Instructions for the task:
Reproduce the following entries verbatim, each one complete.

·····

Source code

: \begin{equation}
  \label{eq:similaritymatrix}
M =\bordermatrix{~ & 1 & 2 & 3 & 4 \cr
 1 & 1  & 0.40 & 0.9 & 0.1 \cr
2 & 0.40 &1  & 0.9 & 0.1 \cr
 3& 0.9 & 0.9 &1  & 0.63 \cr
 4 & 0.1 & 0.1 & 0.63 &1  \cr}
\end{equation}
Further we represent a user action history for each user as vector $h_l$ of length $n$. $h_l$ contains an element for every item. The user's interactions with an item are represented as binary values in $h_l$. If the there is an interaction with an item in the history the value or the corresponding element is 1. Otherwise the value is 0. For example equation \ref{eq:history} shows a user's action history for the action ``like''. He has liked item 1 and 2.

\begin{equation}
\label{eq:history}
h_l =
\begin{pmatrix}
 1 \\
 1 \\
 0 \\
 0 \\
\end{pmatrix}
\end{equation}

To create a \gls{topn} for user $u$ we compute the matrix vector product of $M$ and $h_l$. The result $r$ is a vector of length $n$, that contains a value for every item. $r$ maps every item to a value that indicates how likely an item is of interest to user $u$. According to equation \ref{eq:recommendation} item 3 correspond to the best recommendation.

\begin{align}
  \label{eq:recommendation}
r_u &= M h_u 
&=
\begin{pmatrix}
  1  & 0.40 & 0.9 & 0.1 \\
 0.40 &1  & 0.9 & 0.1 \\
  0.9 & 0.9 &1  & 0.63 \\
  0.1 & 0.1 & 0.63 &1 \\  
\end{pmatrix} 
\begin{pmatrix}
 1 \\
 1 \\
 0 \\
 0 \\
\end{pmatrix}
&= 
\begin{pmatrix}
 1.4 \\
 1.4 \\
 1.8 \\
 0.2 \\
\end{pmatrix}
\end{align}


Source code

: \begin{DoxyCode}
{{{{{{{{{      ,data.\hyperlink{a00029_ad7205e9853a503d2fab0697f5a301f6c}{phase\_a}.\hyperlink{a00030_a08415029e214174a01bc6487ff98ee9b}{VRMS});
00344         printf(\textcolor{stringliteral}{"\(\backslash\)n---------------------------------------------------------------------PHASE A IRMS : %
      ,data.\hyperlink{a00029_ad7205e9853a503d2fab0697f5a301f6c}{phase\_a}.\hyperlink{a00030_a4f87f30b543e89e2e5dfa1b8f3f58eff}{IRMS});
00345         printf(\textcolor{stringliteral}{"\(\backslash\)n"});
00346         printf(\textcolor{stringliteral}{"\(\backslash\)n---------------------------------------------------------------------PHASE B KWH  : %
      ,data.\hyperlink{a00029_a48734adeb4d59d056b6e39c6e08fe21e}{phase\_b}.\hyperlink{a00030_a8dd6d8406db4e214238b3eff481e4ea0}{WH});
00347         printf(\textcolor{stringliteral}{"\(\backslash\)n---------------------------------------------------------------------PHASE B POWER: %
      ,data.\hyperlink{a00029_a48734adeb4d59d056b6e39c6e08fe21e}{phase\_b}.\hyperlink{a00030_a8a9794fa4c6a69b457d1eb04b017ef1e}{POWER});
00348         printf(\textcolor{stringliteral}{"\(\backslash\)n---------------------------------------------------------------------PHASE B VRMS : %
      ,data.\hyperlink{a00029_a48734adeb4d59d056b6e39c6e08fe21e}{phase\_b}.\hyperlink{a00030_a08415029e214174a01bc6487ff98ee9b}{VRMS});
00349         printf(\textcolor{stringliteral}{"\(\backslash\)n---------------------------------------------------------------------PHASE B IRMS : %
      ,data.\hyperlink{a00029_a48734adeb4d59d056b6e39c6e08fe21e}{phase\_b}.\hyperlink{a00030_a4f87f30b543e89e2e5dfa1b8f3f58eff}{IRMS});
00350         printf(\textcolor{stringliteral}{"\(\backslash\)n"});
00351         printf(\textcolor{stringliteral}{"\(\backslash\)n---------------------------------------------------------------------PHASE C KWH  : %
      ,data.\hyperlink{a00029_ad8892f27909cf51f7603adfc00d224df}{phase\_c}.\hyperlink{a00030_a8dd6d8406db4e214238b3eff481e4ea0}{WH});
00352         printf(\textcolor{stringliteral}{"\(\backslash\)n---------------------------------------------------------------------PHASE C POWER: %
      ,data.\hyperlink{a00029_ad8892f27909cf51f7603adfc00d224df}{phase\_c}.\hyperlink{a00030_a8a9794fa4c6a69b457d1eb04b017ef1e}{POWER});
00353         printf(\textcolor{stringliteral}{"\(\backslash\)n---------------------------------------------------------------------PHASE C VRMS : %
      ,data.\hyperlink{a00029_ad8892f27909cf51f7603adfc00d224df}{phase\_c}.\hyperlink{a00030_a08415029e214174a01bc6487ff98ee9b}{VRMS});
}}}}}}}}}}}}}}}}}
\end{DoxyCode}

·····

Exercise result:
Source code

: \begin{equation}
  \label{eq:similaritymatrix}
M =\bordermatrix{~ & 1 & 2 & 3 & 4 \cr
 1 & 1  & 0.40 & 0.9 & 0.1 \cr
2 & 0.40 &1  & 0.9 & 0.1 \cr
 3& 0.9 & 0.9 &1  & 0.63 \cr
 4 & 0.1 & 0.1 & 0.63 &1  \cr}
\end{equation}
Further we represent a user action history for each user as vector $h_l$ of length $n$. $h_l$ contains an element for every item. The user's interactions with an item are represented as binary values in $h_l$. If the there is an interaction with an item in the history the value or the corresponding element is 1. Otherwise the value is 0. For example equation \ref{eq:history} shows a user's action history for the action ``like''. He has liked item 1 and 2.

\begin{equation}
\label{eq:history}
h_l =
\begin{pmatrix}
 1 \\
 1 \\
 0 \\
 0 \\
\end{pmatrix}
\end{equation}

To create a \gls{topn} for user $u$ we compute the matrix vector product of $M$ and $h_l$. The result $r$ is a vector of length $n$, that contains a value for every item. $r$ maps every item to a value that indicates how likely an item is of interest to user $u$. According to equation \ref{eq:recommendation} item 3 correspond to the best recommendation.

\begin{align}
  \label{eq:recommendation}
r_u &= M h_u 
&=
\begin{pmatrix}
  1  & 0.40 & 0.9 & 0.1 \\
 0.40 &1  & 0.9 & 0.1 \\
  0.9 & 0.9 &1  & 0.63 \\
  0.1 & 0.1 & 0.63 &1 \\  
\end{pmatrix} 
\begin{pmatrix}
 1 \\
 1 \\
 0 \\
 0 \\
\end{pmatrix}
&= 
\begin{pmatrix}
 1.4 \\
 1.4 \\
 1.8 \\
 0.2 \\
\end{pmatrix}
\end{align}


Source code

: \begin{DoxyCode}
{{{{{{{{{      ,data.\hyperlink{a00029_ad7205e9853a503d2fab0697f5a301f6c}{phase\_a}.\hyperlink{a00030_a08415029e214174a01bc6487ff98ee9b}{VRMS});
00344         printf(\textcolor{stringliteral}{"\(\backslash\)n---------------------------------------------------------------------PHASE A IRMS : %
      ,data.\hyperlink{a00029_ad7205e9853a503d2fab0697f5a301f6c}{phase\_a}.\hyperlink{a00030_a4f87f30b543e89e2e5dfa1b8f3f58eff}{IRMS});
00345         printf(\textcolor{stringliteral}{"\(\backslash\)n"});
00346         printf(\textcolor{stringliteral}{"\(\backslash\)n---------------------------------------------------------------------PHASE B KWH  : %
      ,data.\hyperlink{a00029_a48734adeb4d59d056b6e39c6e08fe21e}{phase\_b}.\hyperlink{a00030_a8dd6d8406db4e214238b3eff481e4ea0}{WH});
00347         printf(\textcolor{stringliteral}{"\(\backslash\)n---------------------------------------------------------------------PHASE B POWER: %
      ,data.\hyperlink{a00029_a48734adeb4d59d056b6e39c6e08fe21e}{phase\_b}.\hyperlink{a00030_a8a9794fa4c6a69b457d1eb04b017ef1e}{POWER});
00348         printf(\textcolor{stringliteral}{"\(\backslash\)n---------------------------------------------------------------------PHASE B VRMS : %
      ,data.\hyperlink{a00029_a48734adeb4d59d056b6e39c6e08fe21e}{phase\_b}.\hyperlink{a00030_a08415029e214174a01bc6487ff98ee9b}{VRMS});
00349         printf(\textcolor{stringliteral}{"\(\backslash\)n---------------------------------------------------------------------PHASE B IRMS : %
      ,data.\hyperlink{a00029_a48734adeb4d59d056b6e39c6e08fe21e}{phase\_b}.\hyperlink{a00030_a4f87f30b543e89e2e5dfa1b8f3f58eff}{IRMS});
00350         printf(\textcolor{stringliteral}{"\(\backslash\)n"});
00351         printf(\textcolor{stringliteral}{"\(\backslash\)n---------------------------------------------------------------------PHASE C KWH  : %
      ,data.\hyperlink{a00029_ad8892f27909cf51f7603adfc00d224df}{phase\_c}.\hyperlink{a00030_a8dd6d8406db4e214238b3eff481e4ea0}{WH});
00352         printf(\textcolor{stringliteral}{"\(\backslash\)n---------------------------------------------------------------------PHASE C POWER: %
      ,data.\hyperlink{a00029_ad8892f27909cf51f7603adfc00d224df}{phase\_c}.\hyperlink{a00030_a8a9794fa4c6a69b457d1eb04b017ef1e}{POWER});
00353         printf(\textcolor{stringliteral}{"\(\backslash\)n---------------------------------------------------------------------PHASE C VRMS : %
      ,data.\hyperlink{a00029_ad8892f27909cf51f7603adfc00d224df}{phase\_c}.\hyperlink{a00030_a08415029e214174a01bc6487ff98ee9b}{VRMS});
}}}}}}}}}}}}}}}}}
\end{DoxyCode}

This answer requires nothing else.